The table below summarizes the allocation of the aggregate purchase price for the TOPO acquisition based on the fair value of the assets acquired and liabilities assumed (in thousands).
Assets:
Cash$1,281 
Fees receivable1,402 
Prepaid expenses and other assets166 
Goodwill (1)19,293 
Finite-lived intangible assets (2)5,250 
Total assets acquired27,392 
Total liabilities assumed (primarily deferred revenues)2,417 
Net assets acquired$24,975 


(1)We believe that the recorded goodwill is supported by the anticipated synergies resulting from the acquisition. All of the recorded goodwill is expected to be deductible for tax purposes.
(2)The acquired finite-lived intangible assets primarily consisted of customer relationships and content, which are being amortized over 6 years and 1.5 years, respectively. To determine the fair values of the acquired intangible assets, we primarily relied on income valuation methodologies, in particular, discounted cash flow models.
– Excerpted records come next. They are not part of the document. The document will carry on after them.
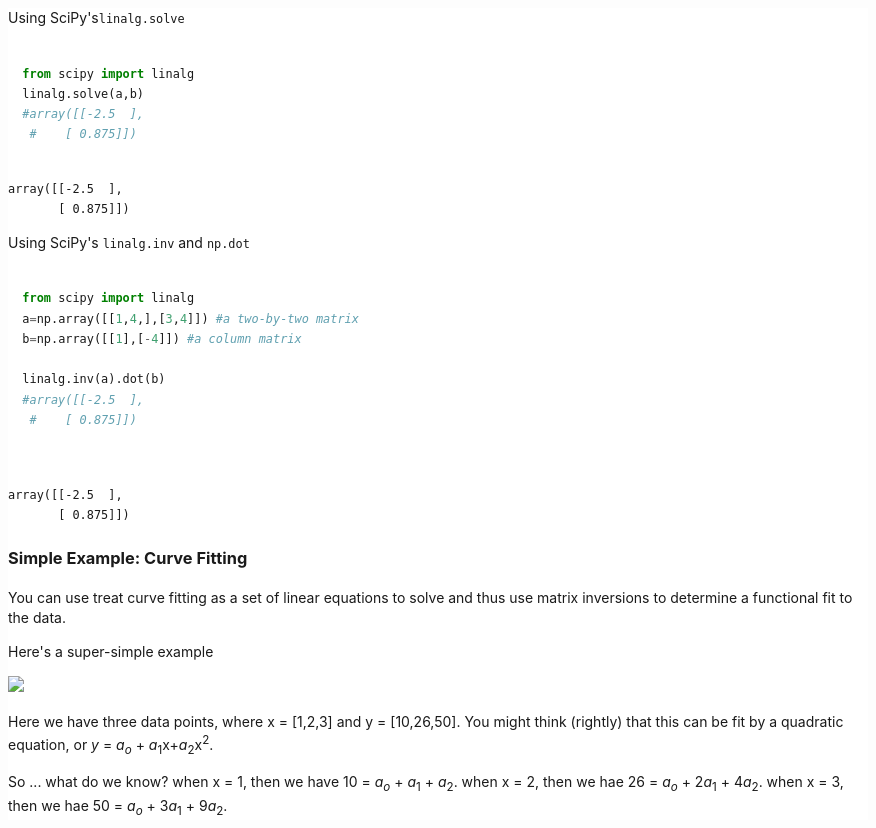   Using SciPy's``linalg.solve``
  


```python

  from scipy import linalg
  linalg.solve(a,b)
  #array([[-2.5  ],
   #    [ 0.875]])
  
```




    array([[-2.5  ],
           [ 0.875]])



  
  Using SciPy's ``linalg.inv`` and ``np.dot``
  


```python

  from scipy import linalg
  a=np.array([[1,4,],[3,4]]) #a two-by-two matrix
  b=np.array([[1],[-4]]) #a column matrix
  
  linalg.inv(a).dot(b)
  #array([[-2.5  ],
   #    [ 0.875]])

 
```




    array([[-2.5  ],
           [ 0.875]])



 
### Simple Example: Curve Fitting

You can use treat curve fitting as a set of linear equations to solve and thus use matrix inversions to determine a functional fit to the data.  

Here's a super-simple example

![](./figures/Figure_1.png)

Here we have three data points, where x = [1,2,3] and y = [10,26,50].   You might think (rightly) that this can be fit by a quadratic equation, or $y$ = $a_{o}$ + $a_{1}$x+$a_{2}$x$^{2}$.

So ... what do we know?
when x = 1, then we have 10 = $a_{o}$ + $a_{1}$ + $a_{2}$.
when x = 2, then we hae 26 = $a_{o}$ + 2$a_{1}$ + 4$a_{2}$.
when x = 3, then we hae 50 = $a_{o}$ + 3$a_{1}$ + 9$a_{2}$.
The operating results of the acquired TOPO business and the related goodwill are being reported as part of the Company’s Research and Conferences segments. The operating results of TOPO have been included in the Company’s Consolidated Financial Statements since the date of acquisition; however, such operating results were not material to the Company’s consolidated operating results and segment results. Had the Company acquired TOPO in prior periods, the impact on the Company’s operating results would not have been material and, as a result, pro forma financial information for prior periods has not been presented herein.

During 2019, the Company also paid $2.3 million of restricted cash for deferred consideration from a 2017 acquisition.

Year Ended December 31, 2018

Although the Company did not complete any business acquisitions during 2018, it paid $15.9 million of restricted cash during that year for deferred consideration from a 2017 acquisition.

Acquisition and Integration Charges

The Company recognized $6.3 million, $9.5 million and $107.2 million of Acquisition and integration charges during 2020, 2019 and 2018, respectively. Acquisition and integration charges reflect additional costs and expenses resulting from our acquisitions and include, among other items, professional fees, severance and stock-based compensation charges. During 2018, the charges included $58.3 million of exit costs for certain acquisition-related office space in Arlington, Virginia that the Company did not occupy.

Divestitures

During 2018, the Company completed the divestitures of all three of the non-core businesses comprising its Other segment, all of which were acquired in the CEB acquisition from 2017. Revenue from those divested operations was approximately $97.3 million 2018, while the gross contribution was $60.5 million. The Company used the cash proceeds from these divestitures to pay down debt.

Additional information regarding the Other segment divestitures is provided below.

CEB Challenger training business

On August 31, 2018, the Company sold its CEB Challenger training business for $119.1 million and realized approximately $116.0 million in cash, which was net of working capital adjustments and certain closing costs. The Company recorded a pretax gain on the sale of approximately $8.3 million.

CEB Workforce Survey and Analytics business
On May 1, 2018, the Company sold its CEB Workforce Survey and Analytics business for $28.0 million and realized approximately $26.4 million in cash, which was net of certain closing costs. The Company recorded a pretax gain on the sale of approximately $8.8 million.

CEB Talent Assessment business

On April 3, 2018, the Company sold its CEB Talent Assessment business for $403.0 million and realized approximately $375.8 million in cash from the sale, which was net of cash transferred with the business and certain closing costs. The Company recorded a pretax gain of approximately $15.5 million on the sale.

Other asset sales

During 2018, the Company also received $8.6 million in cash proceeds as well as other consideration and recorded a net pretax gain of approximately $12.8 million from the sale of certain non-core assets originally acquired in the CEB transaction. These amounts include the sale of a small Research segment product called Metrics That Matter on October 31, 2018.